_PROBLEM TO SOLVE_: Wherever a line of the records contains "goals", copy that line.

[Start of Attachment]

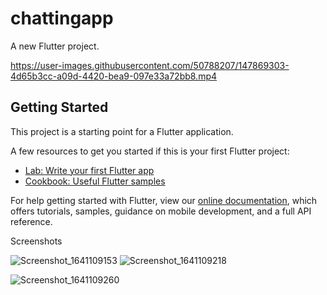 # chattingapp

A new Flutter project.

https://user-images.githubusercontent.com/50788207/147869303-4d65b3cc-a09d-4420-bea9-097e33a72bb8.mp4


## Getting Started

This project is a starting point for a Flutter application.

A few resources to get you started if this is your first Flutter project:

- [Lab: Write your first Flutter app](https://flutter.dev/docs/get-started/codelab)
- [Cookbook: Useful Flutter samples](https://flutter.dev/docs/cookbook)

For help getting started with Flutter, view our
[online documentation](https://flutter.dev/docs), which offers tutorials,
samples, guidance on mobile development, and a full API reference.

Screenshots

![Screenshot_1641109153](https://user-images.githubusercontent.com/50788207/147869335-7960baa5-65f5-45ff-baff-195c331cc7de.png)
![Screenshot_1641109218](https://user-images.githubusercontent.com/50788207/147869363-34fc112c-e33d-497e-a865-5b76d7364142.png)

![Screenshot_1641109260](https://user-images.githubusercontent.com/50788207/147869371-d7576048-0826-4c96-aac2-d56c15785f5b.png)
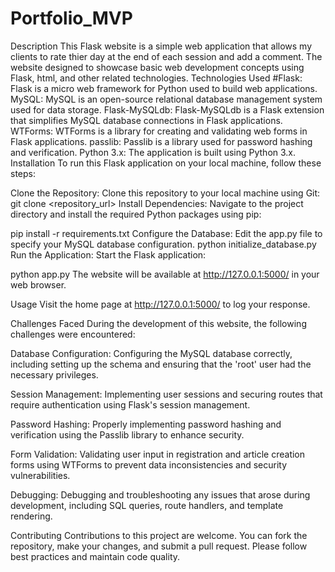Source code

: # Portfolio_MVP
Description This Flask website is a simple web application that allows my clients to rate thier day at the end of each session and add a comment. The website designed to showcase basic web development concepts using Flask, html, and other related technologies.
Technologies Used #Flask: Flask is a micro web framework for Python used to build web applications. MySQL: MySQL is an open-source relational database management system used for data storage. Flask-MySQLdb: Flask-MySQLdb is a Flask extension that simplifies MySQL database connections in Flask applications. WTForms: WTForms is a library for creating and validating web forms in Flask applications. passlib: Passlib is a library used for password hashing and verification. Python 3.x: The application is built using Python 3.x. Installation To run this Flask application on your local machine, follow these steps:

Clone the Repository: Clone this repository to your local machine using Git: git clone <repository_url> Install Dependencies: Navigate to the project directory and install the required Python packages using pip:

pip install -r requirements.txt Configure the Database: Edit the app.py file to specify your MySQL database configuration. 
python initialize_database.py Run the Application: Start the Flask application:

python app.py The website will be available at http://127.0.0.1:5000/ in your web browser.

Usage Visit the home page at http://127.0.0.1:5000/ to log your response.

Challenges Faced During the development of this website, the following challenges were encountered:

Database Configuration: Configuring the MySQL database correctly, including setting up the schema and ensuring that the 'root' user had the necessary privileges.

Session Management: Implementing user sessions and securing routes that require authentication using Flask's session management.

Password Hashing: Properly implementing password hashing and verification using the Passlib library to enhance security.

Form Validation: Validating user input in registration and article creation forms using WTForms to prevent data inconsistencies and security vulnerabilities.

Debugging: Debugging and troubleshooting any issues that arose during development, including SQL queries, route handlers, and template rendering.

Contributing Contributions to this project are welcome. You can fork the repository, make your changes, and submit a pull request. Please follow best practices and maintain code quality.

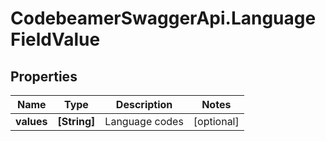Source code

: # CodebeamerSwaggerApi.LanguageFieldValue

## Properties
Name | Type | Description | Notes
------------ | ------------- | ------------- | -------------
**values** | **[String]** | Language codes | [optional] 
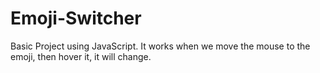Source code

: # Emoji-Switcher
Basic Project using JavaScript.
It works when we move the mouse to the emoji, then hover it, it will change.
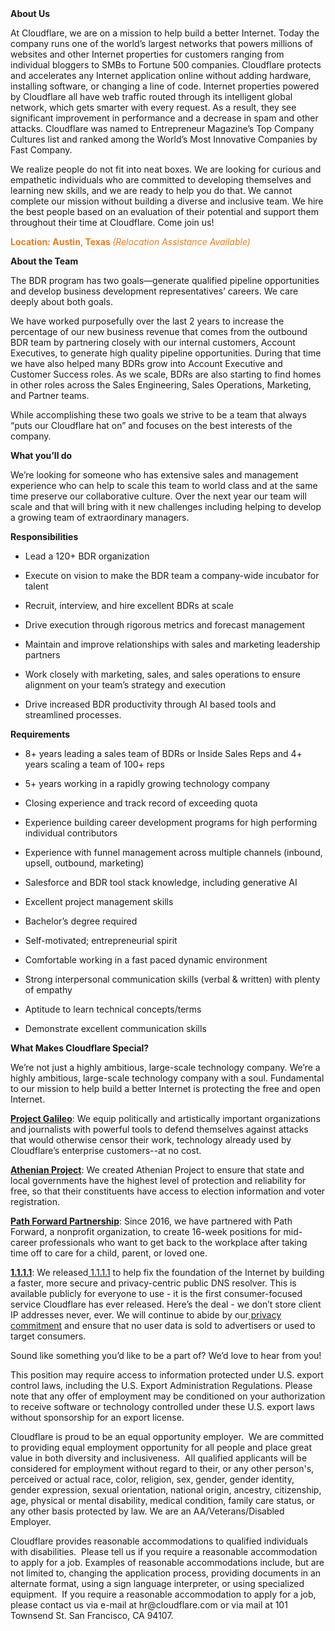 <div class="content-intro">
	<div><strong>About Us</strong></div>
	<div>
		<p>At Cloudflare, we are on a mission to help build a better Internet. Today the company runs one of the world’s largest networks that powers millions of websites and other Internet properties for customers ranging from individual bloggers to SMBs to Fortune 500 companies. Cloudflare protects and accelerates any Internet application online without adding hardware, installing software, or changing a line of code. Internet properties powered by Cloudflare all have web traffic routed through its intelligent global network, which gets smarter with every request. As a result, they see significant improvement in performance and a decrease in spam and other attacks. Cloudflare was named to Entrepreneur Magazine’s Top Company Cultures list and ranked among the World’s Most Innovative Companies by Fast Company.&nbsp;</p>
		<p><span style="font-weight: 400;">We realize people do not fit into neat boxes. We are looking for curious and empathetic individuals who are committed to developing themselves and learning new skills, and we are ready to help you do that. We cannot complete our mission without building a diverse and inclusive team. We hire the best people based on an evaluation of their potential and support them throughout their time at Cloudflare. Come join us!&nbsp;</span></p>
	</div>
</div>
<p><span style="color: rgb(230, 126, 35);"><strong>Location: Austin, Texas </strong><em>(Relocation Assistance Available)</em></span></p>
<p><strong>About the Team</strong></p>
<p>The BDR program has two goals—generate qualified pipeline opportunities and develop business development representatives’ careers. We care deeply about both goals.</p>
<p>We have worked purposefully over the last 2 years to increase the percentage of our new business revenue that comes from the outbound BDR team by partnering closely with our internal customers, Account Executives, to generate high quality pipeline opportunities. During that time we have also helped many BDRs grow into Account Executive and Customer Success roles. As we scale, BDRs are also starting to find homes in other roles across the Sales Engineering, Sales Operations, Marketing, and Partner teams.</p>
<p>While accomplishing these two goals we strive to be a team that always “puts our Cloudflare hat on” and focuses on the best interests of the company.</p>
<p><strong>What you’ll do</strong></p>
<p>We’re looking for someone who has extensive sales and management experience who can help to scale this team to world class and at the same time preserve our collaborative culture. Over the next year our team will scale and that will bring with it new challenges including helping to develop a growing team of extraordinary managers.</p>
<p><strong>Responsibilities</strong></p>
<ul>
	<li>
		<p>Lead a 120+ BDR organization</p>
	</li>
	<li>
		<p>Execute on vision to make the BDR team a company-wide incubator for talent</p>
	</li>
	<li>
		<p>Recruit, interview, and hire excellent BDRs at scale</p>
	</li>
	<li>
		<p>Drive execution through rigorous metrics and forecast management</p>
	</li>
	<li>
		<p>Maintain and improve relationships with sales and marketing leadership partners</p>
	</li>
	<li>
		<p>Work closely with marketing, sales, and sales operations to ensure alignment on your team’s strategy and execution</p>
	</li>
	<li>
		<p>Drive increased BDR productivity through AI based tools and streamlined processes.</p>
	</li>
</ul>
<p><strong>Requirements</strong></p>
<ul>
	<li>
		<p>8+ years leading a sales team of BDRs or Inside Sales Reps and 4+ years scaling a team of 100+ reps</p>
	</li>
	<li>
		<p>5+ years working in a rapidly growing technology company</p>
	</li>
	<li>
		<p>Closing experience and track record of exceeding quota</p>
	</li>
	<li>
		<p>Experience building career development programs for high performing individual contributors</p>
	</li>
	<li>
		<p>Experience with funnel management across multiple channels (inbound, upsell, outbound, marketing)</p>
	</li>
	<li>
		<p>Salesforce and BDR tool stack knowledge, including generative AI</p>
	</li>
	<li>
		<p>Excellent project management skills</p>
	</li>
	<li>
		<p>Bachelor’s degree required</p>
	</li>
	<li>
		<p>Self-motivated; entrepreneurial spirit</p>
	</li>
	<li>
		<p>Comfortable working in a fast paced dynamic environment</p>
	</li>
	<li>
		<p>Strong interpersonal communication skills (verbal &amp; written) with plenty of empathy</p>
	</li>
	<li>
		<p>Aptitude to learn technical concepts/terms</p>
	</li>
	<li>
		<p>Demonstrate excellent communication skills</p>
	</li>
</ul>
<div class="content-conclusion">
	<p><strong>What Makes Cloudflare Special?</strong></p>
	<p><span style="font-weight: 400;">We’re not just a highly ambitious, large-scale technology company. We’re a highly ambitious, large-scale technology company with a soul. Fundamental to our mission to help build a better Internet is protecting the free and open Internet.</span></p>
	<p><a href="https://blog.cloudflare.com/protecting-free-expression-online/"><strong>Project Galileo</strong></a><span style="font-weight: 400;">: We equip politically and artistically important organizations and journalists with powerful tools to defend themselves against attacks that would otherwise censor their work, technology already used by Cloudflare’s enterprise customers--at no cost.</span></p>
	<p><strong><a href="https://www.cloudflare.com/athenian/">Athenian Project</a></strong><span style="font-weight: 400;">: We created Athenian Project to ensure that state and local governments have the highest level of protection and reliability for free, so that their constituents have access to election information and voter registration.</span></p>
	<p><a href="https://blog.cloudflare.com/tag/path-forward/"><strong>Path Forward Partnership</strong></a><span style="font-weight: 400;">: Since 2016, we have partnered with Path Forward, a nonprofit organization, to create 16-week positions for mid-career professionals who want to get back to the workplace after taking time off to care for a child, parent, or loved one.</span></p>
	<p><a href="https://1.1.1.1/"><strong>1.1.1.1</strong></a><span style="font-weight: 400;">: We released</span><a href="https://1.1.1.1/"> <span style="font-weight: 400;">1.1.1.1</span></a><span style="font-weight: 400;"> to help fix the foundation of the Internet by building a faster, more secure and privacy-centric public DNS resolver. This is available publicly for everyone to use - it is the first consumer-focused service Cloudflare has ever released. Here’s the deal - we don’t store client IP addresses never, ever. We will continue to abide by our</span><a href="https://developers.cloudflare.com/1.1.1.1/privacy/public-dns-resolver"> privacy commitment</a><span style="font-weight: 400;"> and ensure that no user data is sold to advertisers or used to target consumers.</span></p>
	<p><span style="font-weight: 400;">Sound like something you’d like to be a part of? We’d love to hear from you!</span></p>
	<p><span style="font-weight: 400;">This position may require access to information protected under U.S. export control laws, including the U.S. Export Administration Regulations. Please note that any offer of employment may be conditioned on your authorization to receive software or technology controlled under these U.S. export laws without sponsorship for an export license.</span></p>
	<p><span style="font-weight: 400;">Cloudflare is proud to be an equal opportunity employer. &nbsp;We are committed to providing equal employment opportunity for all people and place great value in both diversity and inclusiveness. &nbsp;All qualified applicants will be considered for employment without regard to their, or any other person's, perceived or actual</span> <span style="font-weight: 400;">race, color, religion, sex, gender, gender identity, gender expression, sexual orientation, national origin, ancestry, citizenship, age, physical or mental disability, medical condition, family care status, or any other basis protected by law. </span><span style="font-weight: 400;">We are an AA/Veterans/Disabled Employer.</span></p>
	<p><span style="font-weight: 400;">Cloudflare provides reasonable accommodations to qualified individuals with disabilities. &nbsp;Please tell us if you require a reasonable accommodation to apply for a job. Examples of reasonable accommodations include, but are not limited to, changing the application process, providing documents in an alternate format, using a sign language interpreter, or using specialized equipment. &nbsp;If you require a reasonable accommodation to apply for a job, please contact us via e-mail at </span><span style="font-weight: 400;">hr@cloudflare.com</span><span style="font-weight: 400;"> or via mail at 101 Townsend St. San Francisco, CA 94107.</span></p>
</div>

[End of Attachment]

_FINAL ANSWER_:
<p>The BDR program has two goals—generate qualified pipeline opportunities and develop business development representatives’ careers. We care deeply about both goals.</p>
<p>While accomplishing these two goals we strive to be a team that always “puts our Cloudflare hat on” and focuses on the best interests of the company.</p>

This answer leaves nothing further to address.